The decline in consumer spending, in evidence since May, continued in July, latest figures show. The latest figures show that the value and volume of core retail sales fell when compared to their June.
The volume of non-motor retail sales – which excludes price effects - decreased by a full 1 per cent month on month. This was the largest decline since August 2009. The value of sales fell by 0.6 per cent on June.
The recovery in retail sales which occurred in the first months of the year has been reversed, with consumer spendind falling back close to the low point registered at turn of the year.
The CSO numbers show that 10 of 13 retail sub-sectors experienced a weakening of sales--in both value and volume--in July when compared to June.
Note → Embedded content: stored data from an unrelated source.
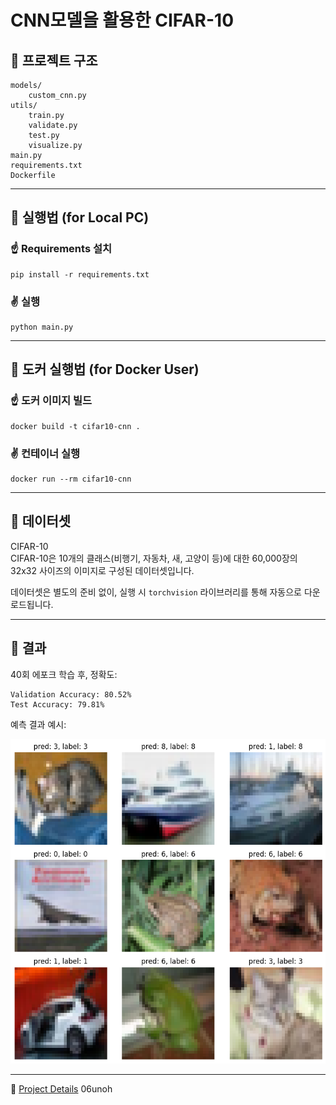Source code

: # CNN모델을 활용한 CIFAR-10



## 🔹 프로젝트 구조

```
models/
    custom_cnn.py
utils/
    train.py
    validate.py
    test.py
    visualize.py
main.py
requirements.txt
Dockerfile
```
---
## 🔹 실행법 (for Local PC)

### ☝️ Requirements 설치

```
pip install -r requirements.txt
```

### ✌️ 실행

```
python main.py
```
---
## 🔹 도커 실행법 (for Docker User)

### ☝️ 도커 이미지 빌드

```
docker build -t cifar10-cnn .
```

### ✌️ 컨테이너 실행

```
docker run --rm cifar10-cnn
```

---

## 🔹 데이터셋

CIFAR-10  
CIFAR-10은 10개의 클래스(비행기, 자동차, 새, 고양이 등)에 대한 60,000장의 32x32 사이즈의 이미지로 구성된 데이터셋입니다.

데이터셋은 별도의 준비 없이, 실행 시 `torchvision` 라이브러리를 통해 자동으로 다운로드됩니다.

---

## 🔹 결과

40회 에포크 학습 후, 정확도:

```
Validation Accuracy: 80.52% 
Test Accuracy: 79.81%
```

예측 결과 예시:

![샘플 예측 결과](images/prediction.png)

---
📄 [Project Details](https://portfolio-unoh.site/work1)
06unoh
Retail Ireland, the IBEC group that represents the Irish retail sector, described the figures as “very disappointing”.
“The underlying trend of stabilisation and recovery in retail sales that was emerging earlier this year seems to be stalling. This underlines the fragile state of consumer spending and the retail sector generally” Retail Ireland’s Turlough Denihan said.
He also pointed out that while the cash value of core retail sales is now over 20 per cent less than before the start of the recession, the cost of running a retail business has not fallen.
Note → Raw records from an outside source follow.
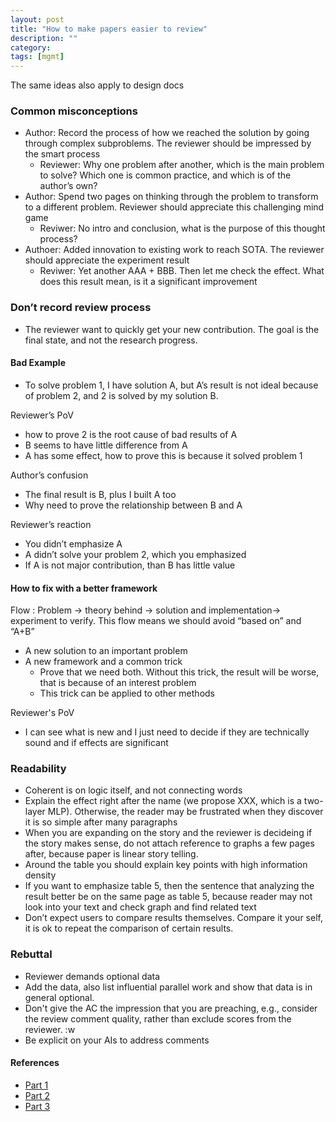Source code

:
 ```yaml
---
layout: post
title: "How to make papers easier to review"
description: ""
category: 
tags: [mgmt]
--- 
```


The same ideas also apply to design docs

### Common misconceptions

* Author: Record the process of how we reached the solution by going through complex subproblems. The reviewer should be impressed by the smart process
    * Reviewer: Why one problem after another, which is the main problem to solve? Which one is common practice, and which is of the author’s own?
* Author: Spend two pages on thinking through the problem to transform to a different problem. Reviewer should appreciate this challenging mind game
    * Reviwer: No intro and conclusion, what is the purpose of this thought process?
* Authoer: Added innovation to existing work to reach SOTA. The reviewer should appreciate the experiment result
    * Reviwer: Yet another AAA + BBB. Then let me check the effect. What does this result mean, is it a significant improvement


### Don’t record review process

* The reviewer want to quickly get your new contribution. The goal is the final state, and not the research progress. 


#### Bad Example

* To solve problem 1, I have solution A, but A’s result is not ideal because of problem 2, and 2 is solved by my solution B.

Reviewer’s PoV
* how to prove 2 is the root cause of bad results of A
* B seems to have little difference from A
* A has some effect, how to prove this is because it solved problem 1

Author’s confusion 
* The final result is B, plus I built A too
* Why need to prove the relationship between B and A

Reviewer’s reaction
* You didn’t emphasize A
* A didn’t solve your problem 2, which you emphasized
* If A is not major contribution, than B has little value

#### How to fix with a better framework

Flow : Problem -> theory behind -> solution and implementation-> experiment to verify. This flow means we should avoid “based on” and “A+B”

* A new solution to an important problem
* A new framework and a common trick
    * Prove that we need both. Without this trick, the result will be worse, that is because of an interest problem
    * This trick can be applied to other methods

Reviewer's  PoV
* I can see what is new and I just need to decide if they are technically sound and if effects are significant 

### Readability

* Coherent is on logic itself, and not connecting words
* Explain the effect right after the name (we propose XXX, which is a two-layer MLP). Otherwise, the reader may be frustrated when they discover it is so simple after many paragraphs
* When you are expanding on the story and the reviewer is decideing if the story makes sense, do not attach reference to graphs a few pages after, because paper is linear story telling.
* Around the table you should explain key points with high information density
* If you want to emphasize table 5, then the sentence that analyzing the result better be on the same page as table 5, because reader may not look into your text and check graph and find related text
* Don’t expect users to compare results themselves. Compare it your self, it is ok to repeat the comparison of certain results.


### Rebuttal

* Reviewer demands optional data 
 * Add the data, also list influential parallel work and show that data is in general optional.
* Don't give the AC the impression that you are preaching, e.g., consider the review comment quality, rather than exclude scores from the reviewer.     :w
* Be explicit on your AIs to address comments


#### References
* [Part 1](https://zhuanlan.zhihu.com/p/593195527?utm_psn=1891416355938488621)
* [Part 2](https://zhuanlan.zhihu.com/p/639732057?utm_psn=1891421342198374587)
* [Part 3](https://zhuanlan.zhihu.com/p/602024489?utm_psn=1891533104608433589)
The figures suggest that the Irish consumer is “running out of steam”, according to Bloxham’s Alan Mc Quaid.
“The bottom line is that the labour market remains very weak, as reflected in the further pick up in the Live Register in August, and the unemployment rate rising to 13.8 per cent,” he said. “Until the labour market stabilises and consumers become more confident about job prospects then spending will remain subdued.”